03-18, 16:00–16:25 (US/Eastern), Tsai Auditorium (CGIS S010)
Some organizations, such as CSC - IT Center for Science, provide the users with access to multiple supercomputers, where each of the supercomputers may have completely separate instances of Open OnDemand. This leads to a fragmented user experience, where the user is required to log in to another instance to access another supercomputer, as well as increased time spent on maintaining multiple instances. This talk targets system administrators, service owners, and other persons responsible for maintaining and developing Open OnDemand instances, and discusses the benefits and challenges of providing a single instance of Open OnDemand, which is connected to all of the organization's supercomputers and potentially even partner organizations' supercomputers.
Open OnDemand (OOD) is typically deployed in, or close to the supercomputer, usually on login or utility nodes, where the supercomputer file system can be mounted, direct access to the scheduler exists, and compute nodes can be accessed. However, in cases where the supercomputers are geographically distributed or managed by external organizations, these pre-requisites may not be fulfilled.
This talk explores the possibilities and challenges of deploying OOD in a different environment than the supercomputer itself, enabling the possibility of providing access to multiple remote supercomputers through a single centralized instance of OOD.
As part of the exploration work, CSC developed two prototypes of a centralized OOD instance to discover challenges and test potential solutions. Based on the prototypes, the main technical challenges consist of identity and access management, file system access, compute node access, scheduler access and potential performance concerns.
The first prototype was based on direct SSH access to the national supercomputers, with quick-and-dirty SSHFS mounts to explore the other challenges of federated OOD. The second prototype utilized FirecREST for accessing the supercomputer, and included an additional abstraction layer to solve the challenges related to the file system.

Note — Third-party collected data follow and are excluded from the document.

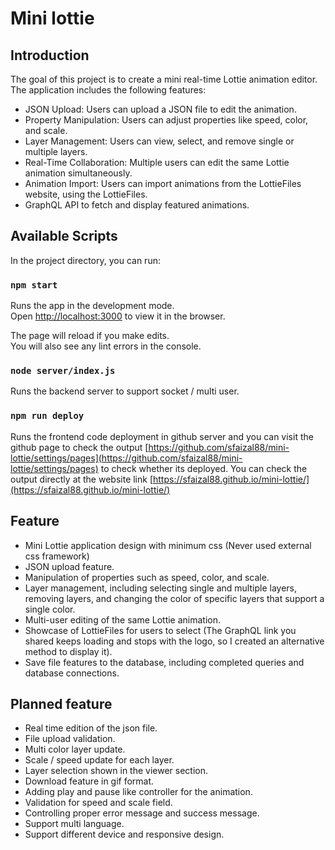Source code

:# Mini lottie

## Introduction

The goal of this project is to create a mini real-time Lottie animation editor. The application includes the following features:

- JSON Upload: Users can upload a JSON file to edit the animation.
- Property Manipulation: Users can adjust properties like speed, color, and scale.
- Layer Management: Users can view, select, and remove single or multiple layers.
- Real-Time Collaboration: Multiple users can edit the same Lottie animation simultaneously.
- Animation Import: Users can import animations from the LottieFiles website, using the LottieFiles.
- GraphQL API to fetch and display featured animations.

## Available Scripts

In the project directory, you can run:

### `npm start`

Runs the app in the development mode.\
Open [http://localhost:3000](http://localhost:3000) to view it in the browser.

The page will reload if you make edits.\
You will also see any lint errors in the console.

### `node server/index.js`

Runs the backend server to support socket / multi user.

### `npm run deploy`

Runs the frontend code deployment in github server and you can visit the github page to check the output [https://github.com/sfaizal88/mini-lottie/settings/pages](https://github.com/sfaizal88/mini-lottie/settings/pages) to check whether its deployed. You can check the output directly at the website link [https://sfaizal88.github.io/mini-lottie/](https://sfaizal88.github.io/mini-lottie/)

## Feature

- Mini Lottie application design with minimum css (Never used external css framework)
- JSON upload feature.
- Manipulation of properties such as speed, color, and scale.
- Layer management, including selecting single and multiple layers, removing layers, and changing the color of specific layers that support a single color.
- Multi-user editing of the same Lottie animation.
- Showcase of LottieFiles for users to select (The GraphQL link you shared keeps loading and stops with the logo, so I created an alternative method to display it).
- Save file features to the database, including completed queries and database connections.

## Planned feature

- Real time edition of the json file.
- File upload validation.
- Multi color layer update.
- Scale / speed update for each layer.
- Layer selection shown in the viewer section.
- Download feature in gif format.
- Adding play and pause like controller for the animation.
- Validation for speed and scale field.
- Controlling proper error message and success message.
- Support multi language.
- Support different device and responsive design.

Future work in this area consists of building a production-ready implementation of a federated OOD instance.
The goal of the talk is to provide a foundation for future discussion surrounding the topic, gather ideas for technical solutions and future development, as well as provide insight about the topic to other organizations interested in achieving a single, centralized OOD instance that could provide access to multiple supercomputers.
Working at CSC - IT Center for Science in Finland with configuring and developing our instances of Open OnDemand for both our national supercomputers Puhti and Mahti, and the European supercomputer LUMI, hosted by CSC.